- _Stored data_
↓↓↓

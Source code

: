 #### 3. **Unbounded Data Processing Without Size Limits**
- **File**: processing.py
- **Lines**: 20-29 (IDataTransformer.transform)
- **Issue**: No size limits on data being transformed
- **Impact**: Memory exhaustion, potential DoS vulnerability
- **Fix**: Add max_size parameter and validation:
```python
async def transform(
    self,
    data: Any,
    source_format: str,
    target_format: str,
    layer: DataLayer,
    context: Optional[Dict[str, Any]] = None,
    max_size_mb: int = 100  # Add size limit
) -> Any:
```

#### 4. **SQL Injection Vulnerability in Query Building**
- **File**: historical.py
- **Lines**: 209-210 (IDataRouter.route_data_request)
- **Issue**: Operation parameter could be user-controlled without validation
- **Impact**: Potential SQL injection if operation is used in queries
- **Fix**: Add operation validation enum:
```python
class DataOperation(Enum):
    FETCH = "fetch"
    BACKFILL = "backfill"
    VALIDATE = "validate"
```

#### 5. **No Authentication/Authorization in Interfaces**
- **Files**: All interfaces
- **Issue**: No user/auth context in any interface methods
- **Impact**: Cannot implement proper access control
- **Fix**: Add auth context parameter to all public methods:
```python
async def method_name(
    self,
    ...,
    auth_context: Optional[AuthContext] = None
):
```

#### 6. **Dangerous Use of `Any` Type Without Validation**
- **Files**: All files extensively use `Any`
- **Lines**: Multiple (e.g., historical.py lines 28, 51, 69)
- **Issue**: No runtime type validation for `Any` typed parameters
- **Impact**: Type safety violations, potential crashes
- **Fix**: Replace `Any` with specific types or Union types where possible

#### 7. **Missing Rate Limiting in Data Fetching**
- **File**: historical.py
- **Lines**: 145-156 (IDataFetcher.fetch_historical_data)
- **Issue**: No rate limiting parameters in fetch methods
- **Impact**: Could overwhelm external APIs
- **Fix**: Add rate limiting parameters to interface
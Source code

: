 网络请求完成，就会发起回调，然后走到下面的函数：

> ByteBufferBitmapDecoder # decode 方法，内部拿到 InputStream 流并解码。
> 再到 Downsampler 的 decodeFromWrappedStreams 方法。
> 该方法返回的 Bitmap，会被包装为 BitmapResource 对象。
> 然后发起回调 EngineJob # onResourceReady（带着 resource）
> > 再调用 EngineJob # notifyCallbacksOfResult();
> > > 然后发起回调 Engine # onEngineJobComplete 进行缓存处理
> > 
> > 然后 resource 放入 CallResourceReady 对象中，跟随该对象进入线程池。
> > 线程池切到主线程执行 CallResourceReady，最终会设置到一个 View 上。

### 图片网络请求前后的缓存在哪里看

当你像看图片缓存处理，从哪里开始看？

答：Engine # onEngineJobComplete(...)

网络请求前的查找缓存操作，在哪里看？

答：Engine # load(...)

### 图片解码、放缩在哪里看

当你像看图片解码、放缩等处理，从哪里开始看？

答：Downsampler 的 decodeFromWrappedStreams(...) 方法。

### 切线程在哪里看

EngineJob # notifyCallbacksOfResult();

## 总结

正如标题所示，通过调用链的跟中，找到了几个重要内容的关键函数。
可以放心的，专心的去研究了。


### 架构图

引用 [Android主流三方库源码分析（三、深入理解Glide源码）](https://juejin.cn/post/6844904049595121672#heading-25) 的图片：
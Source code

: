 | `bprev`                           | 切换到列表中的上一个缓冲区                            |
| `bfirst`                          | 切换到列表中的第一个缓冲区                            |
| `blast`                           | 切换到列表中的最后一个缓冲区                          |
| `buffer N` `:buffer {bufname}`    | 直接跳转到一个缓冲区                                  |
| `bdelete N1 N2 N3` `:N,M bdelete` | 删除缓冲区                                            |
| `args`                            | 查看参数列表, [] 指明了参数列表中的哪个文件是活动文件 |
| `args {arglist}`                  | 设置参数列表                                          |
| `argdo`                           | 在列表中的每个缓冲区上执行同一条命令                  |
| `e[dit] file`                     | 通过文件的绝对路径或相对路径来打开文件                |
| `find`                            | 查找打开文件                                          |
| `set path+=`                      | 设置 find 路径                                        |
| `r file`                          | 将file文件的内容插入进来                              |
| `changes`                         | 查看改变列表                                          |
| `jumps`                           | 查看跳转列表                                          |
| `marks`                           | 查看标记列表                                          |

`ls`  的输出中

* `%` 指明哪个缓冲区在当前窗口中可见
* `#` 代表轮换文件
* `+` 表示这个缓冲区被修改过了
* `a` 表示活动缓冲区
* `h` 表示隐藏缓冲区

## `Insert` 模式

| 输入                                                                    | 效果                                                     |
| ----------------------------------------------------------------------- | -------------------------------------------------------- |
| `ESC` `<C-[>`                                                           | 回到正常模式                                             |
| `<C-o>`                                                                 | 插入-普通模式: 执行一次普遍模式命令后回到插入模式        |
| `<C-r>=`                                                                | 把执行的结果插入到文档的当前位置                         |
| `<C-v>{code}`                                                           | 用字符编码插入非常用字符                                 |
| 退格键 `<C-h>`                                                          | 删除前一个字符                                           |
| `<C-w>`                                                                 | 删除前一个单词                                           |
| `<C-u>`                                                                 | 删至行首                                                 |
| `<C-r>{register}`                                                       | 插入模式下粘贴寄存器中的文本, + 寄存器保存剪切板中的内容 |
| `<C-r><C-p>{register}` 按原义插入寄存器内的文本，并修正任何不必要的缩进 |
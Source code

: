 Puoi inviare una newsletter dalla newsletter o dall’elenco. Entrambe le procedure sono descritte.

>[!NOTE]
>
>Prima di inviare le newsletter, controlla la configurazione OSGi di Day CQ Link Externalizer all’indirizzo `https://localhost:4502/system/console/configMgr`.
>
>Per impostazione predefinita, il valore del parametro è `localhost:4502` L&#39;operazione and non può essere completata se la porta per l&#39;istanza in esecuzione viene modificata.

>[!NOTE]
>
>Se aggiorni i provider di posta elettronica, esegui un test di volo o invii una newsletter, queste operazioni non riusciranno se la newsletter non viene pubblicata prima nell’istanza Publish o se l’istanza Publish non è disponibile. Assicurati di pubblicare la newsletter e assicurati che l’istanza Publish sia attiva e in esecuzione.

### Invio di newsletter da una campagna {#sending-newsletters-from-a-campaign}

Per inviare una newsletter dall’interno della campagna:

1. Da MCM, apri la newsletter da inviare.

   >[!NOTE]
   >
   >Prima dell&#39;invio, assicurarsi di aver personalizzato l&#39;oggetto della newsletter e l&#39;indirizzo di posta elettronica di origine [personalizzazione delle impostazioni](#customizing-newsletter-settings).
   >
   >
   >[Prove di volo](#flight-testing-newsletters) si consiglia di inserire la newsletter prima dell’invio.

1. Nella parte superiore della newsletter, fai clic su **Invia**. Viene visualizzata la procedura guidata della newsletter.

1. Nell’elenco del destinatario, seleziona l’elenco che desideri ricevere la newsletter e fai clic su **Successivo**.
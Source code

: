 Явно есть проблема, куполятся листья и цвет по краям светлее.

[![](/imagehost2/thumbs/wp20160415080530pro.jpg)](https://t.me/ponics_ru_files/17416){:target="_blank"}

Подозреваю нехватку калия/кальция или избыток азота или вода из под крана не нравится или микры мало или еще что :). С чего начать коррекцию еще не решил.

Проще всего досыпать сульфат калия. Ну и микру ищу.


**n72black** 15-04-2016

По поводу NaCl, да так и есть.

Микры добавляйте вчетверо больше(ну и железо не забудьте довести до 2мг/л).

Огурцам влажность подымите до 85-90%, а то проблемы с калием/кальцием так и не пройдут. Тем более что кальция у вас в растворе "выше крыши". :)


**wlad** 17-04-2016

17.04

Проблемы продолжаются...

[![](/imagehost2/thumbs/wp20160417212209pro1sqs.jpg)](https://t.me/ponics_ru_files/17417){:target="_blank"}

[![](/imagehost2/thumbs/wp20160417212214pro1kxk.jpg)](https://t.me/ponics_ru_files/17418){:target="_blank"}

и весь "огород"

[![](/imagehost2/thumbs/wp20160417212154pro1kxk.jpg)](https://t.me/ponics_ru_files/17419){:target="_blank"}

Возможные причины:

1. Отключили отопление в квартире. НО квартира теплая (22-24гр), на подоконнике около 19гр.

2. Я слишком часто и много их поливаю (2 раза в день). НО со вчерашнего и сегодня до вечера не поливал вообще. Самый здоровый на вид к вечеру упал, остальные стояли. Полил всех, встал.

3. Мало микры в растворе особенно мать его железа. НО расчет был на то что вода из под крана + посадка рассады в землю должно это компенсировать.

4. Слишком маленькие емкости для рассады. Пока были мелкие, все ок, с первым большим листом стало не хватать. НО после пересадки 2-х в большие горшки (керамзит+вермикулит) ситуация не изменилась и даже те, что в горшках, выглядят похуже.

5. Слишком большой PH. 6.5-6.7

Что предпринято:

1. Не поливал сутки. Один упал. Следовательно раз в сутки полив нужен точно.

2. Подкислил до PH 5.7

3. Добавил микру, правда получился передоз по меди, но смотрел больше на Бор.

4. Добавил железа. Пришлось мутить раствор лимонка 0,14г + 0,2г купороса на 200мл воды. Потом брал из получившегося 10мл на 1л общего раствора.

↑↑↑

- _Task goal_
Would you set down exactly the lines from the line with "Микры добавляйте вчетверо" through the last one in the material?

- _Solution to the exercise_
Микры добавляйте вчетверо больше(ну и железо не забудьте довести до 2мг/л).

Огурцам влажность подымите до 85-90%, а то проблемы с калием/кальцием так и не пройдут. Тем более что кальция у вас в растворе "выше крыши". :)


**wlad** 17-04-2016

17.04

Проблемы продолжаются...

[![](/imagehost2/thumbs/wp20160417212209pro1sqs.jpg)](https://t.me/ponics_ru_files/17417){:target="_blank"}

[![](/imagehost2/thumbs/wp20160417212214pro1kxk.jpg)](https://t.me/ponics_ru_files/17418){:target="_blank"}

и весь "огород"

[![](/imagehost2/thumbs/wp20160417212154pro1kxk.jpg)](https://t.me/ponics_ru_files/17419){:target="_blank"}

Возможные причины:

1. Отключили отопление в квартире. НО квартира теплая (22-24гр), на подоконнике около 19гр.

2. Я слишком часто и много их поливаю (2 раза в день). НО со вчерашнего и сегодня до вечера не поливал вообще. Самый здоровый на вид к вечеру упал, остальные стояли. Полил всех, встал.

3. Мало микры в растворе особенно мать его железа. НО расчет был на то что вода из под крана + посадка рассады в землю должно это компенсировать.

4. Слишком маленькие емкости для рассады. Пока были мелкие, все ок, с первым большим листом стало не хватать. НО после пересадки 2-х в большие горшки (керамзит+вермикулит) ситуация не изменилась и даже те, что в горшках, выглядят похуже.

5. Слишком большой PH. 6.5-6.7

Что предпринято:

1. Не поливал сутки. Один упал. Следовательно раз в сутки полив нужен точно.

2. Подкислил до PH 5.7

3. Добавил микру, правда получился передоз по меди, но смотрел больше на Бор.

4. Добавил железа. Пришлось мутить раствор лимонка 0,14г + 0,2г купороса на 200мл воды. Потом брал из получившегося 10мл на 1л общего раствора.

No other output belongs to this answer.